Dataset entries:
++++++++++++++++++++
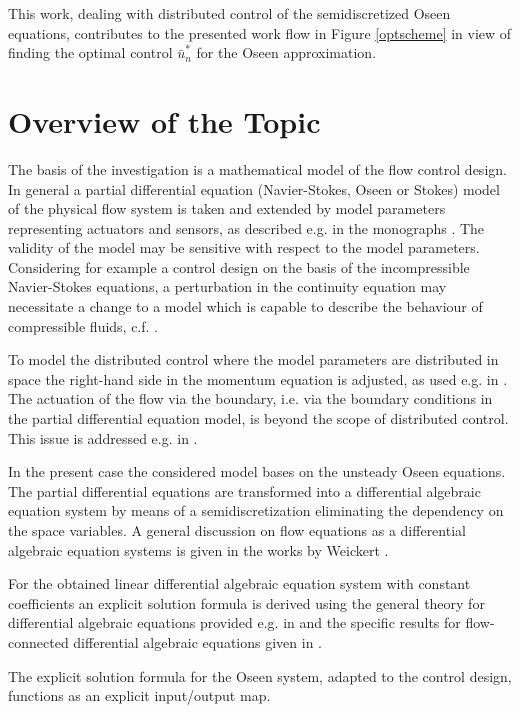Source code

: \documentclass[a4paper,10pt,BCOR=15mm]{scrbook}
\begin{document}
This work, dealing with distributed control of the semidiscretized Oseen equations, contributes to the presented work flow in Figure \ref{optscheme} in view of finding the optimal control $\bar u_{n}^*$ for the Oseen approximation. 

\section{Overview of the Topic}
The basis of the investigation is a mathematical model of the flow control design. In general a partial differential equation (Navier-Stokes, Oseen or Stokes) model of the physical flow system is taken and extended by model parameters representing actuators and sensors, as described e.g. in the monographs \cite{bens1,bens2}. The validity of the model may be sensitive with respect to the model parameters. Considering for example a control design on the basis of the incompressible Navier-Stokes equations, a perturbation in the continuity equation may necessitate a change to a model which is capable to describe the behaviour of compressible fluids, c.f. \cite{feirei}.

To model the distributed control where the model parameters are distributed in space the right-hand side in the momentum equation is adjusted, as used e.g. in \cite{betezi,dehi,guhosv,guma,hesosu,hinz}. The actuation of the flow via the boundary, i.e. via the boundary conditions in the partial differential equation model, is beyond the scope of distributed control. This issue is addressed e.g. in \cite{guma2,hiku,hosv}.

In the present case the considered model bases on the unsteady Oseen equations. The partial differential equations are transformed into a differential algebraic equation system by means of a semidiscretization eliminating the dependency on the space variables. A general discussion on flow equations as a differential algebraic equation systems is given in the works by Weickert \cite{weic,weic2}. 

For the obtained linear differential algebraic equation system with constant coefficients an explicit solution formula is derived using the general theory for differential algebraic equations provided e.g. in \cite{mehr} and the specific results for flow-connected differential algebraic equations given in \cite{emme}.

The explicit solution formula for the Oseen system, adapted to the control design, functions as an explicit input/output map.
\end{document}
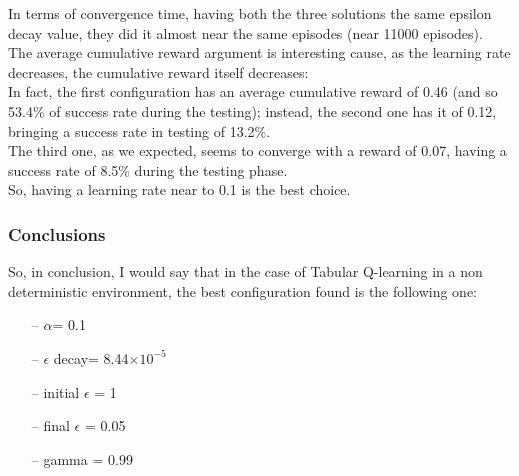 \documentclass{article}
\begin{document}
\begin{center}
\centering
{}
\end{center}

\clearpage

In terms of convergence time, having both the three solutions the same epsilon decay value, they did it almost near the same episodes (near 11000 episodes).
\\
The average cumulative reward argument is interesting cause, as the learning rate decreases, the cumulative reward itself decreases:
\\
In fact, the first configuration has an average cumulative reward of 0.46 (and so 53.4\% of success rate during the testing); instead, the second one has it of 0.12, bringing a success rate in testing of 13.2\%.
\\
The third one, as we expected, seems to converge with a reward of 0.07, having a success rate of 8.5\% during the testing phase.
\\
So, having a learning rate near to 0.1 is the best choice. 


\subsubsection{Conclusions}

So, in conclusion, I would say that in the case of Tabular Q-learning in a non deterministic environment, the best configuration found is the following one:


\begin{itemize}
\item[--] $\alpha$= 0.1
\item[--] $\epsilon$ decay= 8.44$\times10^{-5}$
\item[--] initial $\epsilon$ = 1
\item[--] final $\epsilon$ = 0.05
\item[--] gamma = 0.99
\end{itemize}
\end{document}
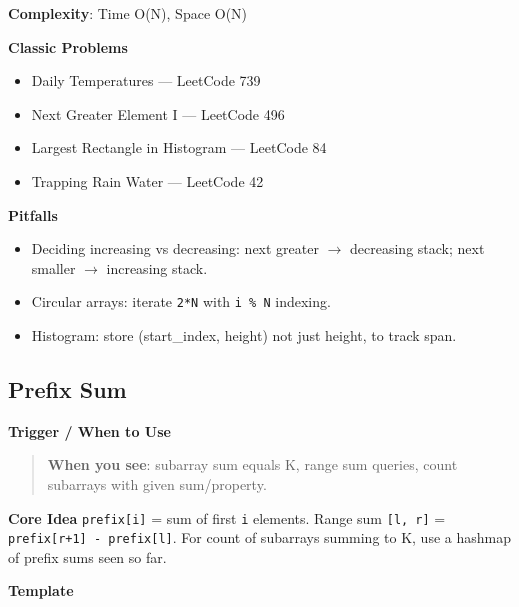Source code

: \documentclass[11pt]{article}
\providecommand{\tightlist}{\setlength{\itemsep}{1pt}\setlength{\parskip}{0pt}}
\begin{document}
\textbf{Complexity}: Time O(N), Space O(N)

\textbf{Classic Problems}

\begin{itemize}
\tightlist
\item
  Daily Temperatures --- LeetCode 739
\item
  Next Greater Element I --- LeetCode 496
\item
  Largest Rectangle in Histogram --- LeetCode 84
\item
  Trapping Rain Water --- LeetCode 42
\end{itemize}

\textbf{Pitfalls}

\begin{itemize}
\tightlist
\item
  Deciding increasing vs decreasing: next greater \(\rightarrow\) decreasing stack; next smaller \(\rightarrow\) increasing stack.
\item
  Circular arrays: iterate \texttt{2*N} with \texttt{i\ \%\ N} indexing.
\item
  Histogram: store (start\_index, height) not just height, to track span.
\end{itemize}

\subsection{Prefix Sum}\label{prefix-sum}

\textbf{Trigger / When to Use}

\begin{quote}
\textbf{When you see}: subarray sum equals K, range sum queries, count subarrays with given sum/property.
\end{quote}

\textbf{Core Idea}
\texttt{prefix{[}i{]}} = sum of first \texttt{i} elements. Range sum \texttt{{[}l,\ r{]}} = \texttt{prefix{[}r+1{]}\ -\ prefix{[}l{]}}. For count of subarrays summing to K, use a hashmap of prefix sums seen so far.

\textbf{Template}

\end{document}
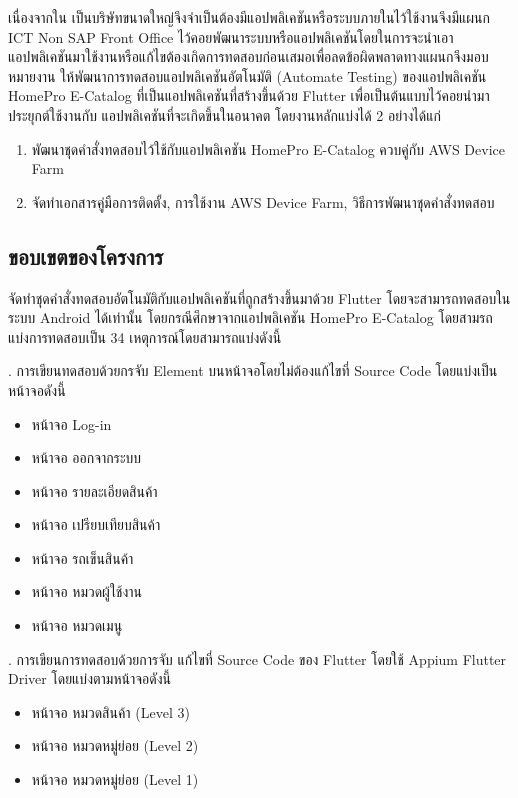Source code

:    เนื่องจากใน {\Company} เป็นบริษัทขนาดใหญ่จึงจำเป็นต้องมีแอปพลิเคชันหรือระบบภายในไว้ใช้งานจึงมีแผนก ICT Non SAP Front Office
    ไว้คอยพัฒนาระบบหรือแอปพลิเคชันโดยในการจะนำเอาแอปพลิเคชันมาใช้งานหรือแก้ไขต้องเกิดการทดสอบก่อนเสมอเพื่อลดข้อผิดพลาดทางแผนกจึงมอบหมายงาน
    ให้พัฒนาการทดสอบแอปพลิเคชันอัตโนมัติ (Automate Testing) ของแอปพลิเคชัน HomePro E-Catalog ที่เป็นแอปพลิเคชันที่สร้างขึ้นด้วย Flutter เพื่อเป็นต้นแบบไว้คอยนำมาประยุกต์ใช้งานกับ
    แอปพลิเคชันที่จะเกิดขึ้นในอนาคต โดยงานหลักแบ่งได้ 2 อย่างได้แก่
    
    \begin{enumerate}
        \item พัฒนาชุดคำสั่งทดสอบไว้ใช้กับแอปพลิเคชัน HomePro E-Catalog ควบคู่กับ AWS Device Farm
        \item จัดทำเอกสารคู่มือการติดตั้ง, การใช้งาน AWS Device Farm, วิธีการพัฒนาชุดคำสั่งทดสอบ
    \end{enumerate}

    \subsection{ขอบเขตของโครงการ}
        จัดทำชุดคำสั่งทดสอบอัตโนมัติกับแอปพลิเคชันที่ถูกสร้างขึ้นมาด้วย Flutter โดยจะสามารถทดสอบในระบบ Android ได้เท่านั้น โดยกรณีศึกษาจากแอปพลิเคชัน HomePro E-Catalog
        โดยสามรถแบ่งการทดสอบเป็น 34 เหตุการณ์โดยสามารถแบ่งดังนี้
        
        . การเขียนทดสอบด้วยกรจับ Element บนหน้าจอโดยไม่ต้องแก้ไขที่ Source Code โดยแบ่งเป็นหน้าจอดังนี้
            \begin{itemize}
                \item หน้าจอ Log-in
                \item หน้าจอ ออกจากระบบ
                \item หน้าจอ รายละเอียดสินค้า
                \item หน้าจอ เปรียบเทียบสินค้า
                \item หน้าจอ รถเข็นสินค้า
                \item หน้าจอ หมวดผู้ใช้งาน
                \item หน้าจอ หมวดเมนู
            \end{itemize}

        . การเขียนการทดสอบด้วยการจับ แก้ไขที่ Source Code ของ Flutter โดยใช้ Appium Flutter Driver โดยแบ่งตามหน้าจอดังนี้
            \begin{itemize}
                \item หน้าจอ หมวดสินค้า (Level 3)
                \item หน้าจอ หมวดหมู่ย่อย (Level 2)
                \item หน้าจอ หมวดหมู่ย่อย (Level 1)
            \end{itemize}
++++++++++++++++++++
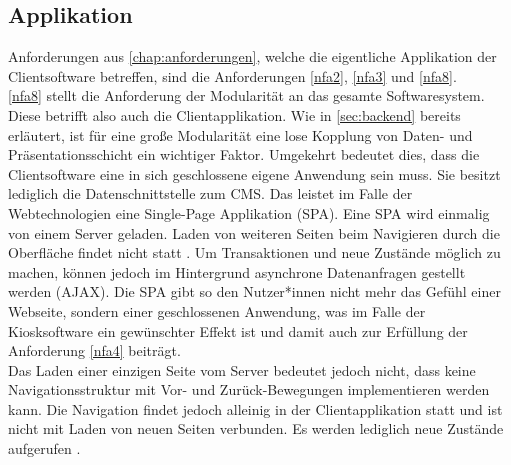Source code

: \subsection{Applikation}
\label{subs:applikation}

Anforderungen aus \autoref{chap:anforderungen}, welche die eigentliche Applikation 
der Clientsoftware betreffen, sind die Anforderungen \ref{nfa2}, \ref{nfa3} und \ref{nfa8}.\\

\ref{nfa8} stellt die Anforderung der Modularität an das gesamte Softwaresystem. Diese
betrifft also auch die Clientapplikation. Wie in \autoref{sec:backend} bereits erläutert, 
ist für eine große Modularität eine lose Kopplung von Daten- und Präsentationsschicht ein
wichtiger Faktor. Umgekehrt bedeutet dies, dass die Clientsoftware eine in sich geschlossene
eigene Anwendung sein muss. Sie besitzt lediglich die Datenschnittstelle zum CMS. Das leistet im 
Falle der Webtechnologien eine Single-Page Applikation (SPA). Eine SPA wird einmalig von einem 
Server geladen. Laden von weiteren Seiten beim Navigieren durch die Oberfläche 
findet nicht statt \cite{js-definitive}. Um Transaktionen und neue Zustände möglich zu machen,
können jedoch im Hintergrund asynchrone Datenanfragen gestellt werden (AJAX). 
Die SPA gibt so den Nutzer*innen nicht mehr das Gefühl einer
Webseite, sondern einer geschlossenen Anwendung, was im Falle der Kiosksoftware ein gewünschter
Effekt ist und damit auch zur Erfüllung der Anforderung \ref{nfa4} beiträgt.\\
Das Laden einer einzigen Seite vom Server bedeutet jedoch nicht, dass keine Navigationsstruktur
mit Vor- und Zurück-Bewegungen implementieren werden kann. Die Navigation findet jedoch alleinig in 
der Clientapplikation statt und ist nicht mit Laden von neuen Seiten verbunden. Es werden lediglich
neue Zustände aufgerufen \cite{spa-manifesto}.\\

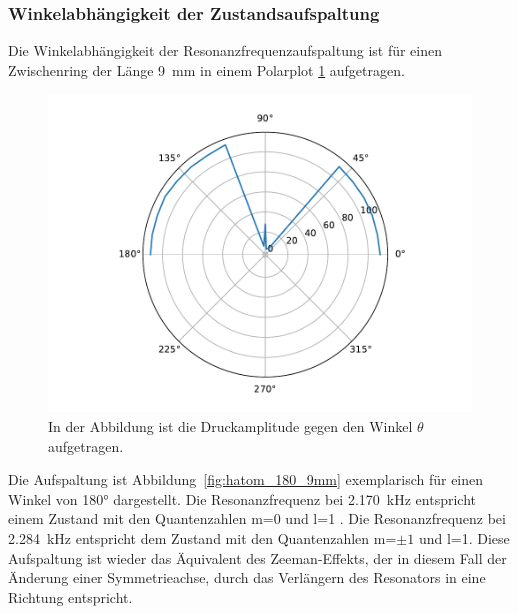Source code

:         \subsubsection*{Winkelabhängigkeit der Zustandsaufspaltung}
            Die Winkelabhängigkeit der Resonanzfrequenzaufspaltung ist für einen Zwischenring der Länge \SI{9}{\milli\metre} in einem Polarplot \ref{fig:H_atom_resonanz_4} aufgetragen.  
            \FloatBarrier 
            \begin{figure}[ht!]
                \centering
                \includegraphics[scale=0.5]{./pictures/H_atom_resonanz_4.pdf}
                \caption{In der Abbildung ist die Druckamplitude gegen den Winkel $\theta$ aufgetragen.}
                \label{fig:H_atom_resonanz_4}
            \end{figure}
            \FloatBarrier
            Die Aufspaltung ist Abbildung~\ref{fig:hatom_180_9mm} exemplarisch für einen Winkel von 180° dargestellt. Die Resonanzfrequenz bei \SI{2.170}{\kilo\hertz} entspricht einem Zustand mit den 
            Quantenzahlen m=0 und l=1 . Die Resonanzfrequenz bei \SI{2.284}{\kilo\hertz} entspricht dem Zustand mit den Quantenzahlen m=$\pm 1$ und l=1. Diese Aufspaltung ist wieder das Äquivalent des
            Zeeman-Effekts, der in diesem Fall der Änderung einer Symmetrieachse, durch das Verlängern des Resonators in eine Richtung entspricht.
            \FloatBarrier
++++++++++++++++++++
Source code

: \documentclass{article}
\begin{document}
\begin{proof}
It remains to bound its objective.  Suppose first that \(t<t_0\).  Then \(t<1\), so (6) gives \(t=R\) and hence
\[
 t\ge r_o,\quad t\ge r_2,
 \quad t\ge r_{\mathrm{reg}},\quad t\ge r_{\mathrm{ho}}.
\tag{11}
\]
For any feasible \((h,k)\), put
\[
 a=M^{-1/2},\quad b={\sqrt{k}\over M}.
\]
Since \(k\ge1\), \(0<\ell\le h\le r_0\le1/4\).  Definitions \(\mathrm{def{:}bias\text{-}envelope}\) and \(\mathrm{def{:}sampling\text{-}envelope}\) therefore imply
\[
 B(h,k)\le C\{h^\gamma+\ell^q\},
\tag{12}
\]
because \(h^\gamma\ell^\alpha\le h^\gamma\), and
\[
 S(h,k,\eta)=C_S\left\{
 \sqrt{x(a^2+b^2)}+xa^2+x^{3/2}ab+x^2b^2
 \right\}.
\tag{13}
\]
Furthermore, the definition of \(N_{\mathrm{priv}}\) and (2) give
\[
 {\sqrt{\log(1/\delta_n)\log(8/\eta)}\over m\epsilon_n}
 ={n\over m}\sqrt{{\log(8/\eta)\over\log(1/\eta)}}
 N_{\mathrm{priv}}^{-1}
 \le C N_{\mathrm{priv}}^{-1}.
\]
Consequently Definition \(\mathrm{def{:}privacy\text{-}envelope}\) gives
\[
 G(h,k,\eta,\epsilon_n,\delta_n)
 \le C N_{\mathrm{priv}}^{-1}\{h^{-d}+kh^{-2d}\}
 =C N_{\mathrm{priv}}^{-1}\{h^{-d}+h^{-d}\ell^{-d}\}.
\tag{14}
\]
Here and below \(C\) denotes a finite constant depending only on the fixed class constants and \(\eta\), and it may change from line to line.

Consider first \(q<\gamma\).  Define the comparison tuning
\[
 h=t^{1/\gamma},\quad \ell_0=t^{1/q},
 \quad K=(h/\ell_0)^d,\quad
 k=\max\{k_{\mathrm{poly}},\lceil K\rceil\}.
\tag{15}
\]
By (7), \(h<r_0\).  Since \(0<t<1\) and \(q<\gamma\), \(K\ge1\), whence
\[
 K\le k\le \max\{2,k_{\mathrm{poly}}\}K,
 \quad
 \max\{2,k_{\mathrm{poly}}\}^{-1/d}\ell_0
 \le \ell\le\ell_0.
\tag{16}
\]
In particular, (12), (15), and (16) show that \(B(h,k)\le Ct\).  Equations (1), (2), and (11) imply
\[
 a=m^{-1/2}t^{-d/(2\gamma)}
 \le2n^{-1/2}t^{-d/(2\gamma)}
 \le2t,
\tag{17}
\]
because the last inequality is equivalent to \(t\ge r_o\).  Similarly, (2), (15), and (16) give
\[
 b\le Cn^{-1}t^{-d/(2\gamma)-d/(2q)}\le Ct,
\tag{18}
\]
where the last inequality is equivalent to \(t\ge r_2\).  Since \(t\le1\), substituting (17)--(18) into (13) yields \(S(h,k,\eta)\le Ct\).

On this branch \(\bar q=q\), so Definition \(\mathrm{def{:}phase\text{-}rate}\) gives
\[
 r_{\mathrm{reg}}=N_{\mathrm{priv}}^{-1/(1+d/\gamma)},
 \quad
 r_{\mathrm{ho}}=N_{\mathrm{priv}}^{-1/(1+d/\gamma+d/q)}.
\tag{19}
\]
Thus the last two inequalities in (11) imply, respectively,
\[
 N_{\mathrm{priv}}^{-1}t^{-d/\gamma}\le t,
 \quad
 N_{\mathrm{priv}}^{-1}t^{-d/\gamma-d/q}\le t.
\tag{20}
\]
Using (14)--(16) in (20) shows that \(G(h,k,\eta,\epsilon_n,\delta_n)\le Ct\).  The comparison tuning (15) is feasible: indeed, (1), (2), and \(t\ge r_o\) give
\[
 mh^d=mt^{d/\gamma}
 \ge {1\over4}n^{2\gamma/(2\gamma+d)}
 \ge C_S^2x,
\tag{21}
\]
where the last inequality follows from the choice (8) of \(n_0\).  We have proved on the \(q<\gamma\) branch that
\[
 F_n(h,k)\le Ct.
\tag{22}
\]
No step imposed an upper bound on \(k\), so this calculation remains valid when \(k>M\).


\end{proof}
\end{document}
++++++++++++++++++++
# [WHAT YOU ARE ASKED TO DO]
Search the entries for the word "sqrt" and gather every line where it appears.

# [EXERCISE ANSWER]
 a=M^{-1/2},\quad b={\sqrt{k}\over M}.
 \sqrt{x(a^2+b^2)}+xa^2+x^{3/2}ab+x^2b^2
 {\sqrt{\log(1/\delta_n)\log(8/\eta)}\over m\epsilon_n}
 ={n\over m}\sqrt{{\log(8/\eta)\over\log(1/\eta)}}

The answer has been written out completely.